Man könnte Bitclouds Entwicklern mangelnden Ehrgeizes kaum vorwerfen. Das kleine Team möchte das Internet dezentralisieren und möglicherweise sogar einen Großteil der heutigen Internet-Infrastruktur ersetzen.

Es ist ein ziemliches Ziel, und um alles zusammenzubringen, werden die Gründer einige Unterstützer brauchen, aber das Konzept ist ziemlich interessant, um es gelinde auszudrücken. Anstatt die Rechenleistung zu nutzen, um sich in digitalen Währungen zu bewegen, möchte Bitcloud eine sehr ähnliche Methode zur Bereitstellung von Internetdiensten verwenden.
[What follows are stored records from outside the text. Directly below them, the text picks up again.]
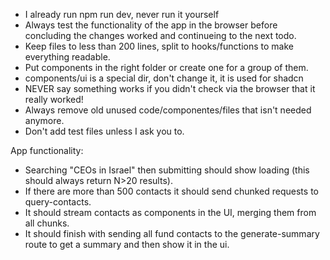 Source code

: - I already run npm run dev, never run it yourself
- Always test the functionality of the app in the browser before concluding the changes worked and continueing to the next todo.
- Keep files to less than 200 lines, split to hooks/functions to make everything readable.
- Put components in the right folder or create one for a group of them.
- components/ui is a special dir, don't change it, it is used for shadcn
- NEVER say something works if you didn't check via the browser that it really worked!
- Always remove old unused code/componentes/files that isn't needed anymore.
- Don't add test files unless I ask you to.

App functionality:
- Searching "CEOs in Israel" then submitting should show loading (this should always return N>20 results).
- If there are more than 500 contacts it should send chunked requests to query-contacts.
- It should stream contacts as components in the UI, merging them from all chunks.
- It should finish with sending all fund contacts to the generate-summary route to get a summary and then show it in the ui. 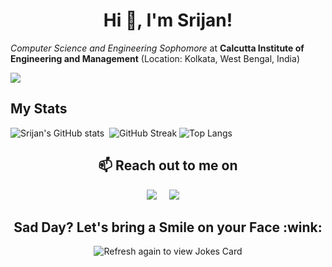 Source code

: <h1 align="center">Hi 👋, I'm Srijan!</h1>

<em>Computer Science and Engineering Sophomore</em> at <strong>Calcutta Institute of Engineering and Management</strong> (Location: Kolkata, West Bengal, India)

![](https://komarev.com/ghpvc/?username=geekymeeky&color=green)

<h2>My Stats</h2>

![Srijan's GitHub stats](https://github-readme-stats.vercel.app/api?username=geekymeeky&show_icons=true&theme=radical)
&nbsp;![GitHub Streak](http://github-readme-streak-stats.herokuapp.com?user=geekymeeky&theme=dark&hide_border=true&sideLabels=BDC773&sideNums=67DDA5&stroke=5CDD79&background=000000)
![Top Langs](https://github-readme-stats.vercel.app/api/top-langs/?username=geekymeeky&layout=compact&theme=dark)

<h2 align="center">📫 Reach out to me on</h2>
<p align="center">
  <a target="_blank"href="https://www.linkedin.com/in/srijankrgupta/"><img src="https://img.shields.io/badge/linkedin-%230077B5.svg?&style=for-the-badge&logo=linkedin&logoColor=white" /></a>&nbsp;&nbsp;&nbsp;&nbsp;
  <a href="mailto:gupta.srijan94@gmail.com?subject=Hello%20Srijan,%20From%20Github"><img src="https://img.shields.io/badge/gmail-%23D14836.svg?&style=for-the-badge&logo=gmail&logoColor=white" /></a>&nbsp;&nbsp;&nbsp;&nbsp;
</p>

<h2 align="center">Sad Day? Let's bring a Smile on your Face :wink:</h2>
<p align="center">
<img src="https://readme-jokes.vercel.app/api" alt="Refresh again to view Jokes Card" />
</p>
Anstelle von Cryptocoins können Bitcloud-Miners (wenn man sie so nennen kann) ihre Hardware-Ressourcen anderen Zwecken zuweisen: Bereitstellung von Speicher, Computing oder Routing. Sie würden für ihre Bemühungen belohnt werden, abhängig davon, wie viel Bandbreite oder Speicher sie beitragen.

Cloudcoins und Prozessorzyklen

Laut dem Whitepaper von Bitcloud würde das System von einer digitalen Währung namens "Cloudcoins" unterstützt werden. Ein Hauptargument in fast jeder Kritik von Bitcoin und anderen digitalen Währungen ist ihr Mangel an Eigenwert. Es sollte jedoch nicht für Cloudcoins gelten: Sie sind möglicherweise nicht ihr Gewicht in Gold wert, aber sie würden durch tatsächliche Dienstleistungen der Bergleute unterstützt.

Das Netzwerk würde einen Routing-Prozess verwenden, der den versteckten Diensten von Tor ähnlich ist, und es würde einen "Beweis der Bandbreite" verwenden, um sicherzustellen, dass nur verbundene Knoten Geld generieren - und somit jegliche Versuche vermeiden, das Netzwerk zu täuschen und es mit nutzlosen Verbindungen zu überfluten. Im Wesentlichen würde dieser Ansatz "Minenarbeitern" erlauben, ernstes Geld zu verdienen, aber nur, wenn sie ernsthafte Dienstleistungen erbringen.

Dazu müssten sie ziemlich viel Hardware brauchen, nicht nur ein paar ASIC-Rigs, die im Keller laufen. Dieser Ansatz könnte jedoch einige seriöse Organisationen und Unternehmen anziehen. Wenn ein Unternehmen beispielsweise über ausreichend Speicherkapazität und Rechenleistung verfügt, kann es zum Netzwerk beitragen, wenn seine Büros schnell schlafen und die Infrastruktur nicht genutzt wird.

Langer Weg

Obwohl es ein sehr interessantes Konzept ist, gibt die Gruppe zu, dass noch viel Arbeit vor uns liegt. Das Protokoll wurde noch nicht finalisiert und sie brauchen mehr Entwickler, um alles zu sortieren.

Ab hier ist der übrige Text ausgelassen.